§ Problem to work on
Would you reproduce every line of the material exactly?

§ Data
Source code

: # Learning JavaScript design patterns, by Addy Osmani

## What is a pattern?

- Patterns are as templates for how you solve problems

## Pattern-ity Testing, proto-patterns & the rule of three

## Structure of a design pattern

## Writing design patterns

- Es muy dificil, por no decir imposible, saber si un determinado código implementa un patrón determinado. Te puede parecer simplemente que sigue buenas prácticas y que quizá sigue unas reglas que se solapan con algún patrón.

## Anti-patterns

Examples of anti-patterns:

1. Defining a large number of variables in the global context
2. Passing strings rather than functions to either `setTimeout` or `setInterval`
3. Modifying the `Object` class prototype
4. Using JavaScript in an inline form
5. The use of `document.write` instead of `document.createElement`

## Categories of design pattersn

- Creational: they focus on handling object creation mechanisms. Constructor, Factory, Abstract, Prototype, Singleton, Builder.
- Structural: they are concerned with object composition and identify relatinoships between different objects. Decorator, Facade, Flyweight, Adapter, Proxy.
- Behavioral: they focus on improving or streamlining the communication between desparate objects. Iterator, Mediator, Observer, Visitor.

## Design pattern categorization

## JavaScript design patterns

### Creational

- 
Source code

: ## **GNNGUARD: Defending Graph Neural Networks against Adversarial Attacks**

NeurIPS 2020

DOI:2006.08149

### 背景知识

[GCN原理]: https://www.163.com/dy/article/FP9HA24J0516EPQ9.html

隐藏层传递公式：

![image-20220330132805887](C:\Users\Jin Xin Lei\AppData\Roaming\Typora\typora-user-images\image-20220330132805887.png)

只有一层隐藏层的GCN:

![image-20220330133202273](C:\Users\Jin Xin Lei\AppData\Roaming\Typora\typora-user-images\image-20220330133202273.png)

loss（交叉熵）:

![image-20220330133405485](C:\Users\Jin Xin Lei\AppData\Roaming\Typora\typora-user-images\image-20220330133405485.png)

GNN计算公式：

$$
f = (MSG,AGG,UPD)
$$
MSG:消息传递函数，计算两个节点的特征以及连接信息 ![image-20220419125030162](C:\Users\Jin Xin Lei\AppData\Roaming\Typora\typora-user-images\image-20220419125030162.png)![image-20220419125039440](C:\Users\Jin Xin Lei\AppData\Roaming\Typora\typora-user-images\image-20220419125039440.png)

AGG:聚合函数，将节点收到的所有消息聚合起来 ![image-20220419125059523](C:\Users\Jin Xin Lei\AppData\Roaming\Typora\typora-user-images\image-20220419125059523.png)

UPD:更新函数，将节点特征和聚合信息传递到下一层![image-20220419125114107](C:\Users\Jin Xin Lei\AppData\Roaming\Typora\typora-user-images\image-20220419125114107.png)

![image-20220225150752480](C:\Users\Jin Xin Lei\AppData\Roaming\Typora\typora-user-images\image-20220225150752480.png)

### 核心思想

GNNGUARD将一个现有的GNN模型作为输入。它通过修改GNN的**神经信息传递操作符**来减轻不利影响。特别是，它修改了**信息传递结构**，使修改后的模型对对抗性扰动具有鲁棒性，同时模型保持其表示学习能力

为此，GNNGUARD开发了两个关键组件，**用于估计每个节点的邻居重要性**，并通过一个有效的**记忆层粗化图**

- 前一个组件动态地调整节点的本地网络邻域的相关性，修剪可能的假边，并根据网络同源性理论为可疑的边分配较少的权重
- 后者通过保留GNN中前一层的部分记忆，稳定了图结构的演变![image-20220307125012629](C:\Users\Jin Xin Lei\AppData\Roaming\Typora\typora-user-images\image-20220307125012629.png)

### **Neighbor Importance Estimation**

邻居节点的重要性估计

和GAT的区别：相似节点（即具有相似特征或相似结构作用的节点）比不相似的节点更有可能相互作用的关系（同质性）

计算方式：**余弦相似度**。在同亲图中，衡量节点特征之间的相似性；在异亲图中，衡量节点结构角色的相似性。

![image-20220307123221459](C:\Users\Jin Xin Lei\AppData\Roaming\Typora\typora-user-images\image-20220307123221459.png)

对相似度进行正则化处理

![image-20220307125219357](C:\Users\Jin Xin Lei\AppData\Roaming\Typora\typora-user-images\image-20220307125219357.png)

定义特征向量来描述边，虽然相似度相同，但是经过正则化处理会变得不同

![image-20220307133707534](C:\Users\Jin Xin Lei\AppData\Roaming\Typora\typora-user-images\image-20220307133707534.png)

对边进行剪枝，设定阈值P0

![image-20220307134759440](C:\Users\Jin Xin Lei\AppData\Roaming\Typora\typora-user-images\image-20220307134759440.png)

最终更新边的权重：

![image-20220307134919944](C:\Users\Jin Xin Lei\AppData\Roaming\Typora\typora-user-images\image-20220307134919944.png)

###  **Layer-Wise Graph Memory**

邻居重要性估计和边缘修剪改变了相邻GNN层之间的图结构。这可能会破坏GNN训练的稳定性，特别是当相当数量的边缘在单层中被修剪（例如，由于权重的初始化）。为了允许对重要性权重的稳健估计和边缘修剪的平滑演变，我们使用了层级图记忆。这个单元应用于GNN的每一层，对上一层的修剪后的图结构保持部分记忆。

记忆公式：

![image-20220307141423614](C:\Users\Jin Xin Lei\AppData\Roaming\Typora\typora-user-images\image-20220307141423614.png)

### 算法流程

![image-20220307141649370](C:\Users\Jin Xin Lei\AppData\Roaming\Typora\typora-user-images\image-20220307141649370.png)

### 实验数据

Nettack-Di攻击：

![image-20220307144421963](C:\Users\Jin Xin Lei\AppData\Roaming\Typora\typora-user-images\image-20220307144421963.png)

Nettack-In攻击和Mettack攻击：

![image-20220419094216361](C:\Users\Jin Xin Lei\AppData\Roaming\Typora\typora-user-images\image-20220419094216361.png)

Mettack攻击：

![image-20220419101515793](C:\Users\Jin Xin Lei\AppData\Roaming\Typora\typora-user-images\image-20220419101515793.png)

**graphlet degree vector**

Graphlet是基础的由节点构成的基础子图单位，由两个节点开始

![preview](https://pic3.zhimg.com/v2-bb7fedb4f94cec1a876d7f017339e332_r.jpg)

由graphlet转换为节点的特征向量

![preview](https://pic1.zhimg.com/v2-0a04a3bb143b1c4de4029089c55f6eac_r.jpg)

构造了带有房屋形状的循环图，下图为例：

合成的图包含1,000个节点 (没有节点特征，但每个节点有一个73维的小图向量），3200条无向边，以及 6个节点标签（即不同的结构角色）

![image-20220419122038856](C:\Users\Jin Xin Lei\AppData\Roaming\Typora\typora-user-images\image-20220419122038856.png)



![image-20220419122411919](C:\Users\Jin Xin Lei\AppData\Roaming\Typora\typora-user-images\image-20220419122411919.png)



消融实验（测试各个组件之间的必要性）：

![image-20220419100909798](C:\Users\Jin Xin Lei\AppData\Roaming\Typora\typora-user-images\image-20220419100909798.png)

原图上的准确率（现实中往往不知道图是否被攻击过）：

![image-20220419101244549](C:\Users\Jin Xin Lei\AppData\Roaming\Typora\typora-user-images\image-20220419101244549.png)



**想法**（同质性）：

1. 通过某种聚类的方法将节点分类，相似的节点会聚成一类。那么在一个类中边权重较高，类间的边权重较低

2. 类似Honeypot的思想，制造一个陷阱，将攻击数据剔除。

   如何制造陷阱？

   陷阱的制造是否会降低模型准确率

§ Written solution
Source code

: # Learning JavaScript design patterns, by Addy Osmani

## What is a pattern?

- Patterns are as templates for how you solve problems

## Pattern-ity Testing, proto-patterns & the rule of three

## Structure of a design pattern

## Writing design patterns

- Es muy dificil, por no decir imposible, saber si un determinado código implementa un patrón determinado. Te puede parecer simplemente que sigue buenas prácticas y que quizá sigue unas reglas que se solapan con algún patrón.

## Anti-patterns

Examples of anti-patterns:

1. Defining a large number of variables in the global context
2. Passing strings rather than functions to either `setTimeout` or `setInterval`
3. Modifying the `Object` class prototype
4. Using JavaScript in an inline form
5. The use of `document.write` instead of `document.createElement`

## Categories of design pattersn

- Creational: they focus on handling object creation mechanisms. Constructor, Factory, Abstract, Prototype, Singleton, Builder.
- Structural: they are concerned with object composition and identify relatinoships between different objects. Decorator, Facade, Flyweight, Adapter, Proxy.
- Behavioral: they focus on improving or streamlining the communication between desparate objects. Iterator, Mediator, Observer, Visitor.

## Design pattern categorization

## JavaScript design patterns

### Creational

- 
Source code

: ## **GNNGUARD: Defending Graph Neural Networks against Adversarial Attacks**

NeurIPS 2020

DOI:2006.08149

### 背景知识

[GCN原理]: https://www.163.com/dy/article/FP9HA24J0516EPQ9.html

隐藏层传递公式：

![image-20220330132805887](C:\Users\Jin Xin Lei\AppData\Roaming\Typora\typora-user-images\image-20220330132805887.png)

只有一层隐藏层的GCN:

![image-20220330133202273](C:\Users\Jin Xin Lei\AppData\Roaming\Typora\typora-user-images\image-20220330133202273.png)

loss（交叉熵）:

![image-20220330133405485](C:\Users\Jin Xin Lei\AppData\Roaming\Typora\typora-user-images\image-20220330133405485.png)

GNN计算公式：

$$
f = (MSG,AGG,UPD)
$$
MSG:消息传递函数，计算两个节点的特征以及连接信息 ![image-20220419125030162](C:\Users\Jin Xin Lei\AppData\Roaming\Typora\typora-user-images\image-20220419125030162.png)![image-20220419125039440](C:\Users\Jin Xin Lei\AppData\Roaming\Typora\typora-user-images\image-20220419125039440.png)

AGG:聚合函数，将节点收到的所有消息聚合起来 ![image-20220419125059523](C:\Users\Jin Xin Lei\AppData\Roaming\Typora\typora-user-images\image-20220419125059523.png)

UPD:更新函数，将节点特征和聚合信息传递到下一层![image-20220419125114107](C:\Users\Jin Xin Lei\AppData\Roaming\Typora\typora-user-images\image-20220419125114107.png)

![image-20220225150752480](C:\Users\Jin Xin Lei\AppData\Roaming\Typora\typora-user-images\image-20220225150752480.png)

### 核心思想

GNNGUARD将一个现有的GNN模型作为输入。它通过修改GNN的**神经信息传递操作符**来减轻不利影响。特别是，它修改了**信息传递结构**，使修改后的模型对对抗性扰动具有鲁棒性，同时模型保持其表示学习能力

为此，GNNGUARD开发了两个关键组件，**用于估计每个节点的邻居重要性**，并通过一个有效的**记忆层粗化图**

- 前一个组件动态地调整节点的本地网络邻域的相关性，修剪可能的假边，并根据网络同源性理论为可疑的边分配较少的权重
- 后者通过保留GNN中前一层的部分记忆，稳定了图结构的演变![image-20220307125012629](C:\Users\Jin Xin Lei\AppData\Roaming\Typora\typora-user-images\image-20220307125012629.png)

### **Neighbor Importance Estimation**

邻居节点的重要性估计

和GAT的区别：相似节点（即具有相似特征或相似结构作用的节点）比不相似的节点更有可能相互作用的关系（同质性）

计算方式：**余弦相似度**。在同亲图中，衡量节点特征之间的相似性；在异亲图中，衡量节点结构角色的相似性。

![image-20220307123221459](C:\Users\Jin Xin Lei\AppData\Roaming\Typora\typora-user-images\image-20220307123221459.png)

对相似度进行正则化处理

![image-20220307125219357](C:\Users\Jin Xin Lei\AppData\Roaming\Typora\typora-user-images\image-20220307125219357.png)

定义特征向量来描述边，虽然相似度相同，但是经过正则化处理会变得不同

![image-20220307133707534](C:\Users\Jin Xin Lei\AppData\Roaming\Typora\typora-user-images\image-20220307133707534.png)

对边进行剪枝，设定阈值P0

![image-20220307134759440](C:\Users\Jin Xin Lei\AppData\Roaming\Typora\typora-user-images\image-20220307134759440.png)

最终更新边的权重：

![image-20220307134919944](C:\Users\Jin Xin Lei\AppData\Roaming\Typora\typora-user-images\image-20220307134919944.png)

###  **Layer-Wise Graph Memory**

邻居重要性估计和边缘修剪改变了相邻GNN层之间的图结构。这可能会破坏GNN训练的稳定性，特别是当相当数量的边缘在单层中被修剪（例如，由于权重的初始化）。为了允许对重要性权重的稳健估计和边缘修剪的平滑演变，我们使用了层级图记忆。这个单元应用于GNN的每一层，对上一层的修剪后的图结构保持部分记忆。

记忆公式：

![image-20220307141423614](C:\Users\Jin Xin Lei\AppData\Roaming\Typora\typora-user-images\image-20220307141423614.png)

### 算法流程

![image-20220307141649370](C:\Users\Jin Xin Lei\AppData\Roaming\Typora\typora-user-images\image-20220307141649370.png)

### 实验数据

Nettack-Di攻击：

![image-20220307144421963](C:\Users\Jin Xin Lei\AppData\Roaming\Typora\typora-user-images\image-20220307144421963.png)

Nettack-In攻击和Mettack攻击：

![image-20220419094216361](C:\Users\Jin Xin Lei\AppData\Roaming\Typora\typora-user-images\image-20220419094216361.png)

Mettack攻击：

![image-20220419101515793](C:\Users\Jin Xin Lei\AppData\Roaming\Typora\typora-user-images\image-20220419101515793.png)

**graphlet degree vector**

Graphlet是基础的由节点构成的基础子图单位，由两个节点开始

![preview](https://pic3.zhimg.com/v2-bb7fedb4f94cec1a876d7f017339e332_r.jpg)

由graphlet转换为节点的特征向量

![preview](https://pic1.zhimg.com/v2-0a04a3bb143b1c4de4029089c55f6eac_r.jpg)

构造了带有房屋形状的循环图，下图为例：

合成的图包含1,000个节点 (没有节点特征，但每个节点有一个73维的小图向量），3200条无向边，以及 6个节点标签（即不同的结构角色）

![image-20220419122038856](C:\Users\Jin Xin Lei\AppData\Roaming\Typora\typora-user-images\image-20220419122038856.png)



![image-20220419122411919](C:\Users\Jin Xin Lei\AppData\Roaming\Typora\typora-user-images\image-20220419122411919.png)



消融实验（测试各个组件之间的必要性）：

![image-20220419100909798](C:\Users\Jin Xin Lei\AppData\Roaming\Typora\typora-user-images\image-20220419100909798.png)

原图上的准确率（现实中往往不知道图是否被攻击过）：

![image-20220419101244549](C:\Users\Jin Xin Lei\AppData\Roaming\Typora\typora-user-images\image-20220419101244549.png)



**想法**（同质性）：

1. 通过某种聚类的方法将节点分类，相似的节点会聚成一类。那么在一个类中边权重较高，类间的边权重较低

2. 类似Honeypot的思想，制造一个陷阱，将攻击数据剔除。

   如何制造陷阱？

   陷阱的制造是否会降低模型准确率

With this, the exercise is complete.